» EXERCISE GOAL
When you repeat the entries, reproduce each line exactly and omit every picture.

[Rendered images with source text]

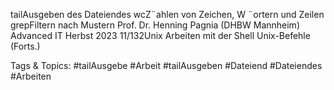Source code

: tailAusgeben des Dateiendes
wcZ¨ahlen von Zeichen, W ¨ortern und Zeilen
grepFiltern nach Mustern
Prof. Dr. Henning Pagnia (DHBW Mannheim) Advanced IT Herbst 2023 11/132Unix Arbeiten mit der Shell
Unix-Befehle (Forts.)

   Tags & Topics:
   #tailAusgebe
   #Arbeit
   #tailAusgeben
   #Dateiend
   #Dateiendes
   #Arbeiten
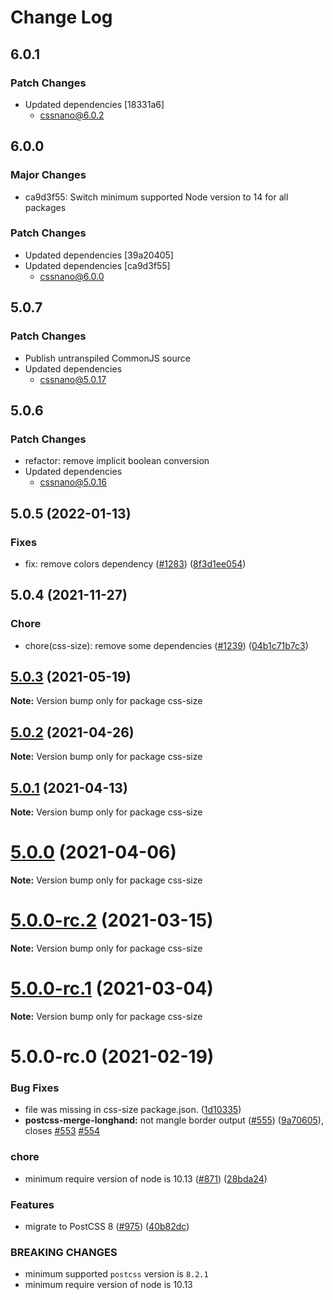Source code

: # Change Log

## 6.0.1

### Patch Changes

- Updated dependencies [18331a6]
  - cssnano@6.0.2

## 6.0.0

### Major Changes

- ca9d3f55: Switch minimum supported Node version to 14 for all packages

### Patch Changes

- Updated dependencies [39a20405]
- Updated dependencies [ca9d3f55]
  - cssnano@6.0.0

## 5.0.7

### Patch Changes

- Publish untranspiled CommonJS source
- Updated dependencies
  - cssnano@5.0.17

## 5.0.6

### Patch Changes

- refactor: remove implicit boolean conversion
- Updated dependencies
  - cssnano@5.0.16

## 5.0.5 (2022-01-13)

### Fixes

- fix: remove colors dependency ([#1283](https://github.com/cssnano/cssnano/pull/1283)) ([8f3d1ee054](https://github.com/cssnano/cssnano/commit/8f3d1ee0548b3f46d4c24b26b5d226efb21ae8ca))

## 5.0.4 (2021-11-27)

### Chore

- chore(css-size): remove some dependencies ([#1239](https://github.com/cssnano/cssnano/pull/1239)) ([04b1c71b7c3](https://github.com/cssnano/cssnano/commit/04b1c71b7c33ce5a45f3b3792530bfb6bf28d3df))

## [5.0.3](https://github.com/cssnano/cssnano/compare/css-size@5.0.0...css-size@5.0.3) (2021-05-19)

**Note:** Version bump only for package css-size

## [5.0.2](https://github.com/cssnano/cssnano/compare/css-size@5.0.0...css-size@5.0.2) (2021-04-26)

**Note:** Version bump only for package css-size

## [5.0.1](https://github.com/cssnano/cssnano/compare/css-size@5.0.0...css-size@5.0.1) (2021-04-13)

**Note:** Version bump only for package css-size

# [5.0.0](https://github.com/cssnano/cssnano/compare/css-size@5.0.0-rc.2...css-size@5.0.0) (2021-04-06)

**Note:** Version bump only for package css-size

# [5.0.0-rc.2](https://github.com/cssnano/cssnano/compare/css-size@5.0.0-rc.1...css-size@5.0.0-rc.2) (2021-03-15)

**Note:** Version bump only for package css-size

# [5.0.0-rc.1](https://github.com/cssnano/cssnano/compare/css-size@5.0.0-rc.0...css-size@5.0.0-rc.1) (2021-03-04)

**Note:** Version bump only for package css-size

# 5.0.0-rc.0 (2021-02-19)

### Bug Fixes

- file was missing in css-size package.json. ([1d10335](https://github.com/cssnano/cssnano/commit/1d103352a5b7986afe820e374d426d965c7cdc51))
- **postcss-merge-longhand:** not mangle border output ([#555](https://github.com/cssnano/cssnano/issues/555)) ([9a70605](https://github.com/cssnano/cssnano/commit/9a706050b621e7795a9bf74eb7110b5c81804ffe)), closes [#553](https://github.com/cssnano/cssnano/issues/553) [#554](https://github.com/cssnano/cssnano/issues/554)

### chore

- minimum require version of node is 10.13 ([#871](https://github.com/cssnano/cssnano/issues/871)) ([28bda24](https://github.com/cssnano/cssnano/commit/28bda243e32ce3ba89b3c358a5f78727b3732f11))

### Features

- migrate to PostCSS 8 ([#975](https://github.com/cssnano/cssnano/issues/975)) ([40b82dc](https://github.com/cssnano/cssnano/commit/40b82dca7f53ac02cd4fe62846dec79b898ccb49))

### BREAKING CHANGES

- minimum supported `postcss` version is `8.2.1`
- minimum require version of node is 10.13
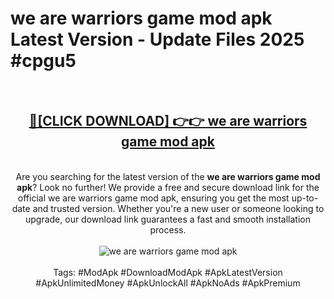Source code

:<h1>we are warriors game mod apk Latest Version - Update Files 2025 #cpgu5</h1>
<br>
<div align="center">
<h2><a href="https://apkpuree.pages.dev/?title=we_are_warriors_game_mod_apk" rel="nofollow">🔴[CLICK DOWNLOAD] 👉👉 we are warriors game mod apk</a></h2>
<br>
Are you searching for the latest version of the <strong>we are warriors game mod apk</strong>? Look no further! We provide a free and secure download link for the official we are warriors game mod apk, ensuring you get the most up-to-date and trusted version. Whether you're a new user or someone looking to upgrade, our download link guarantees a fast and smooth installation process.
<br><br>
<a href="https://apkpuree.pages.dev/?title=we_are_warriors_game_mod_apk" rel="nofollow" data-target="animated-image.originalLink"><img src="https://i.ibb.co.com/Wp5JHRhd/download.gif" alt="we are warriors game mod apk" style="max-width: 100%; display: inline-block;" data-target="animated-image.originalImage"></a>
<br><br>
Tags: #ModApk #DownloadModApk #ApkLatestVersion #ApkUnlimitedMoney #ApkUnlockAll #ApkNoAds #ApkPremium
</div>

» THE COMPLETED TASK
Source code

: tailAusgeben des Dateiendes
wcZ¨ahlen von Zeichen, W ¨ortern und Zeilen
grepFiltern nach Mustern
Prof. Dr. Henning Pagnia (DHBW Mannheim) Advanced IT Herbst 2023 11/132Unix Arbeiten mit der Shell
Unix-Befehle (Forts.)

   Tags & Topics:
   #tailAusgebe
   #Arbeit
   #tailAusgeben
   #Dateiend
   #Dateiendes
   #Arbeiten
Source code

: # Change Log

## 6.0.1

### Patch Changes

- Updated dependencies [18331a6]
  - cssnano@6.0.2

## 6.0.0

### Major Changes

- ca9d3f55: Switch minimum supported Node version to 14 for all packages

### Patch Changes

- Updated dependencies [39a20405]
- Updated dependencies [ca9d3f55]
  - cssnano@6.0.0

## 5.0.7

### Patch Changes

- Publish untranspiled CommonJS source
- Updated dependencies
  - cssnano@5.0.17

## 5.0.6

### Patch Changes

- refactor: remove implicit boolean conversion
- Updated dependencies
  - cssnano@5.0.16

## 5.0.5 (2022-01-13)

### Fixes

- fix: remove colors dependency ([#1283](https://github.com/cssnano/cssnano/pull/1283)) ([8f3d1ee054](https://github.com/cssnano/cssnano/commit/8f3d1ee0548b3f46d4c24b26b5d226efb21ae8ca))

## 5.0.4 (2021-11-27)

### Chore

- chore(css-size): remove some dependencies ([#1239](https://github.com/cssnano/cssnano/pull/1239)) ([04b1c71b7c3](https://github.com/cssnano/cssnano/commit/04b1c71b7c33ce5a45f3b3792530bfb6bf28d3df))

## [5.0.3](https://github.com/cssnano/cssnano/compare/css-size@5.0.0...css-size@5.0.3) (2021-05-19)

**Note:** Version bump only for package css-size

## [5.0.2](https://github.com/cssnano/cssnano/compare/css-size@5.0.0...css-size@5.0.2) (2021-04-26)

**Note:** Version bump only for package css-size

## [5.0.1](https://github.com/cssnano/cssnano/compare/css-size@5.0.0...css-size@5.0.1) (2021-04-13)

**Note:** Version bump only for package css-size

# [5.0.0](https://github.com/cssnano/cssnano/compare/css-size@5.0.0-rc.2...css-size@5.0.0) (2021-04-06)

**Note:** Version bump only for package css-size

# [5.0.0-rc.2](https://github.com/cssnano/cssnano/compare/css-size@5.0.0-rc.1...css-size@5.0.0-rc.2) (2021-03-15)

**Note:** Version bump only for package css-size

# [5.0.0-rc.1](https://github.com/cssnano/cssnano/compare/css-size@5.0.0-rc.0...css-size@5.0.0-rc.1) (2021-03-04)

**Note:** Version bump only for package css-size

# 5.0.0-rc.0 (2021-02-19)

### Bug Fixes

- file was missing in css-size package.json. ([1d10335](https://github.com/cssnano/cssnano/commit/1d103352a5b7986afe820e374d426d965c7cdc51))
- **postcss-merge-longhand:** not mangle border output ([#555](https://github.com/cssnano/cssnano/issues/555)) ([9a70605](https://github.com/cssnano/cssnano/commit/9a706050b621e7795a9bf74eb7110b5c81804ffe)), closes [#553](https://github.com/cssnano/cssnano/issues/553) [#554](https://github.com/cssnano/cssnano/issues/554)

### chore

- minimum require version of node is 10.13 ([#871](https://github.com/cssnano/cssnano/issues/871)) ([28bda24](https://github.com/cssnano/cssnano/commit/28bda243e32ce3ba89b3c358a5f78727b3732f11))

### Features

- migrate to PostCSS 8 ([#975](https://github.com/cssnano/cssnano/issues/975)) ([40b82dc](https://github.com/cssnano/cssnano/commit/40b82dca7f53ac02cd4fe62846dec79b898ccb49))

### BREAKING CHANGES

- minimum supported `postcss` version is `8.2.1`
- minimum require version of node is 10.13
Source code

:<h1>we are warriors game mod apk Latest Version - Update Files 2025 #cpgu5</h1>
<br>
<div align="center">
<h2><a href="https://apkpuree.pages.dev/?title=we_are_warriors_game_mod_apk" rel="nofollow">🔴[CLICK DOWNLOAD] 👉👉 we are warriors game mod apk</a></h2>
<br>
Are you searching for the latest version of the <strong>we are warriors game mod apk</strong>? Look no further! We provide a free and secure download link for the official we are warriors game mod apk, ensuring you get the most up-to-date and trusted version. Whether you're a new user or someone looking to upgrade, our download link guarantees a fast and smooth installation process.
<br><br>
<a href="https://apkpuree.pages.dev/?title=we_are_warriors_game_mod_apk" rel="nofollow" data-target="animated-image.originalLink"><img src="https://i.ibb.co.com/Wp5JHRhd/download.gif" alt="we are warriors game mod apk" style="max-width: 100%; display: inline-block;" data-target="animated-image.originalImage"></a>
<br><br>
Tags: #ModApk #DownloadModApk #ApkLatestVersion #ApkUnlimitedMoney #ApkUnlockAll #ApkNoAds #ApkPremium
</div>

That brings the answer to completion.